By: Bart Baesens, Seppe vanden Broucke Read and comment on this article on Medium

This article first appeared in Data Science Briefings, the DataMiningApps newsletter. Subscribe now for free if you want to be the first to receive our feature articles, or follow us @DataMiningApps.


William of Ockham (c. 1287–1347) was an English Franciscan friar and scholastic philosopher who already stated the basic principle of successful analytics as “Entia non sunt multiplicanda praeter necessitatem“, literally translated as “entities should not be multiplied unless absolutely necessary”. During the middle ages, multiplication was considered to be a complex operation, and it was only considered when strictly necessary.

Nowadays, multiplication is simple and easy with the availability of computers, but the level of complex operations has substantially increased. Translated to an analytical setting, Ockham’s principle basically states that analytical models should be as simple as possible, free of any unnecessary complexities and/or assumptions. Put in other terms, analytical models should be parsimonious and compact giving a clear insight into the underlying patterns in the data. Note that Ockham’s principle is also often referred to as Ockham’s razor since the razor is used to “shave away” unnecessary complexities and/or assumptions. In this blog article, we demonstrate the relevance of Ockham’s razor in analytics.

Analytical techniques come in many flavors: from complex mathematical models to simple and easy to understand parsimonious models. An example of a more complex model in analytics could be the following:

Probability of Churn = 2,34 
  – 3,58 * (age of customer)^2 * (income) 
  - 6,22 * (days since last purchase)^3
  - …

The above model could have been built and calibrated using a very complex analytical technique (e.g. neural networks). Obviously, the model is very black box and thus not very insightful. A more comprehensible model could be based on a set of if-then business rules, such as:

IF income > 2000 AND age of customer > 45
THEN Churn = FALSE
IF days since last purchase < 30 AND gender = female
THEN Churn = FALSE

These rules are clearly a lot more comprehensible. In analytics, it is highly preferred to have interpretable models to get a thorough understanding of the underlying problem. An important reason for this is that analytics should be actionable in the sense that the models should not only provide insights towards which customers will churn, for instance — and be accurate in doing so, but also give us insight into what actions could be undertaken to improve customer retention, which are much easier to infer from white-box models than complex black boxes.

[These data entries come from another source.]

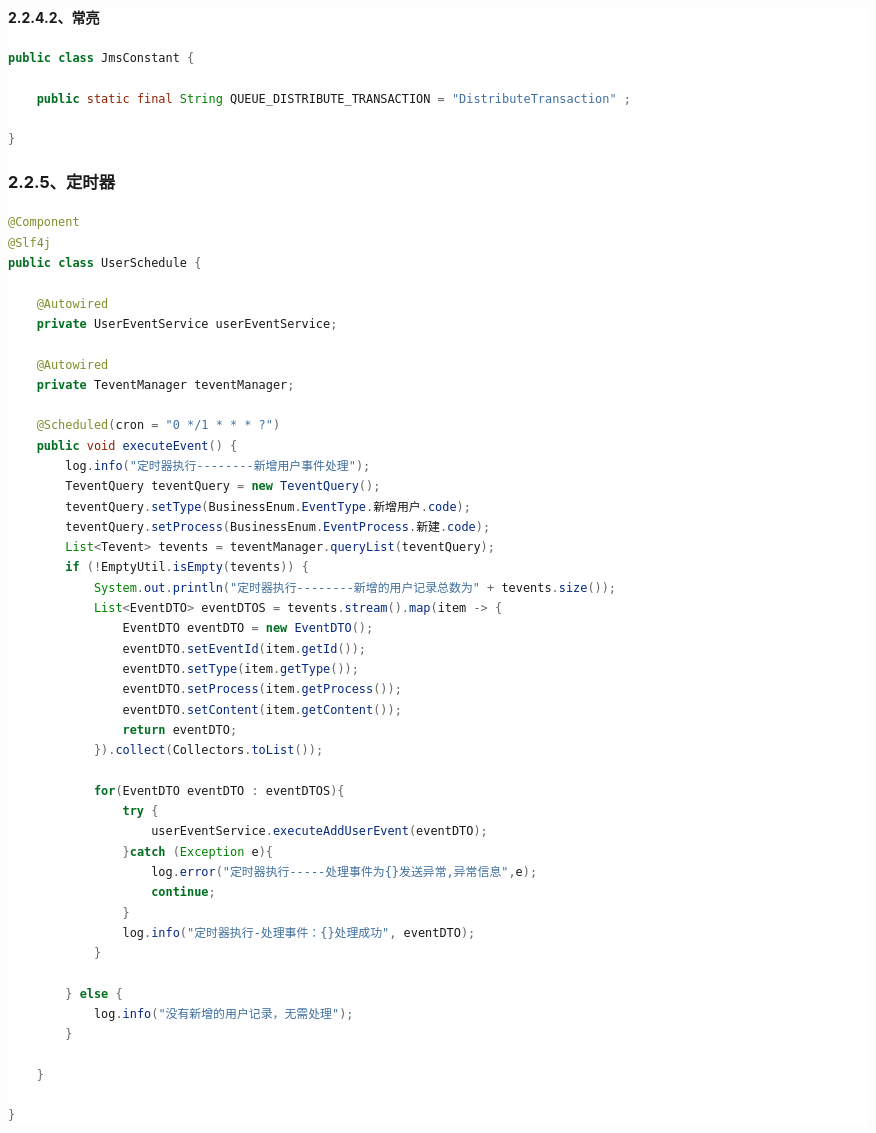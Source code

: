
 ```java

```



#### 2.2.4.2、常亮

```java
public class JmsConstant {

    public static final String QUEUE_DISTRIBUTE_TRANSACTION = "DistributeTransaction" ;

}

```



### 2.2.5、定时器

```java
@Component
@Slf4j
public class UserSchedule {

    @Autowired
    private UserEventService userEventService;

    @Autowired
    private TeventManager teventManager;

    @Scheduled(cron = "0 */1 * * * ?")
    public void executeEvent() {
        log.info("定时器执行--------新增用户事件处理");
        TeventQuery teventQuery = new TeventQuery();
        teventQuery.setType(BusinessEnum.EventType.新增用户.code);
        teventQuery.setProcess(BusinessEnum.EventProcess.新建.code);
        List<Tevent> tevents = teventManager.queryList(teventQuery);
        if (!EmptyUtil.isEmpty(tevents)) {
            System.out.println("定时器执行--------新增的用户记录总数为" + tevents.size());
            List<EventDTO> eventDTOS = tevents.stream().map(item -> {
                EventDTO eventDTO = new EventDTO();
                eventDTO.setEventId(item.getId());
                eventDTO.setType(item.getType());
                eventDTO.setProcess(item.getProcess());
                eventDTO.setContent(item.getContent());
                return eventDTO;
            }).collect(Collectors.toList());

            for(EventDTO eventDTO : eventDTOS){
                try {
                    userEventService.executeAddUserEvent(eventDTO);
                }catch (Exception e){
                    log.error("定时器执行-----处理事件为{}发送异常,异常信息",e);
                    continue;
                }
                log.info("定时器执行-处理事件：{}处理成功", eventDTO);
            }

        } else {
            log.info("没有新增的用户记录，无需处理");
        }

    }

}
```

Sadly, interpretability often involves a trade off with model performance. Consider e.g. the complex mathematical formula depicted above. It may well be that this formula more accurately predicts customer churn that a set of simple if-then rules. This is a trade-off that needs to be typically evaluated by both the decision maker in collaboration with the data scientist. The experience and education of both will play a crucial role in providing an answer to this trade-off. It is important to note that although simplicity is an important focus, it should not become a blind obsession. In other words, when reality is complex to understand then enough room should be given to the analytical model to appropriately take this into account.

Continuing with our pursuit of simplicity and understandability in analytics, we strongly advocate analytics to focus on solutions rather than techniques. Far too many software tools and consulting solutions available in the industry nowadays focus on providing a whole range of complex analytical techniques from which it is not immediately clear how they can be adopted to solve practical problems. In order to bridge the gap towards decision makers and increase chances of success, software should be oriented towards solutions, such as managing churn or fraud, dealing with credit risk, etc. rather than techniques.

Finally, in order to manage the successful deployment of analytical models and guarantee their simplicity, corporate governance and management oversight is needed. Appropriate organizational procedures should be put in place to optimally safeguard simplicity and thus comprehensibility. A very useful idea here is the concept of analytical model boards which is a set of people that closely follows up the analytical model development. It includes all business users that will end up using the analytical models. A simple rule learns that if people don’t understand a model, they will simply not be using it! By including them from the outset of the analytical model development hereby making sure that they clearly understand the model (and its limitations!), we improve our chances of successful analytical model deployment.

To summarize, the key takeaways of this article are:

  • Ockham’s razor is key to successful analytics: models should be kept as simple as possible, but also not simpler than that.
  • Analytical software and consulting solutions should be solution oriented and not technique oriented. Tools (and data scientists) should ask which question you aim to answer, not which technique you aim to apply.
  • Corporate governance and management oversight is key to the success of analytics! One way to achieve this is by using the concept of model boards.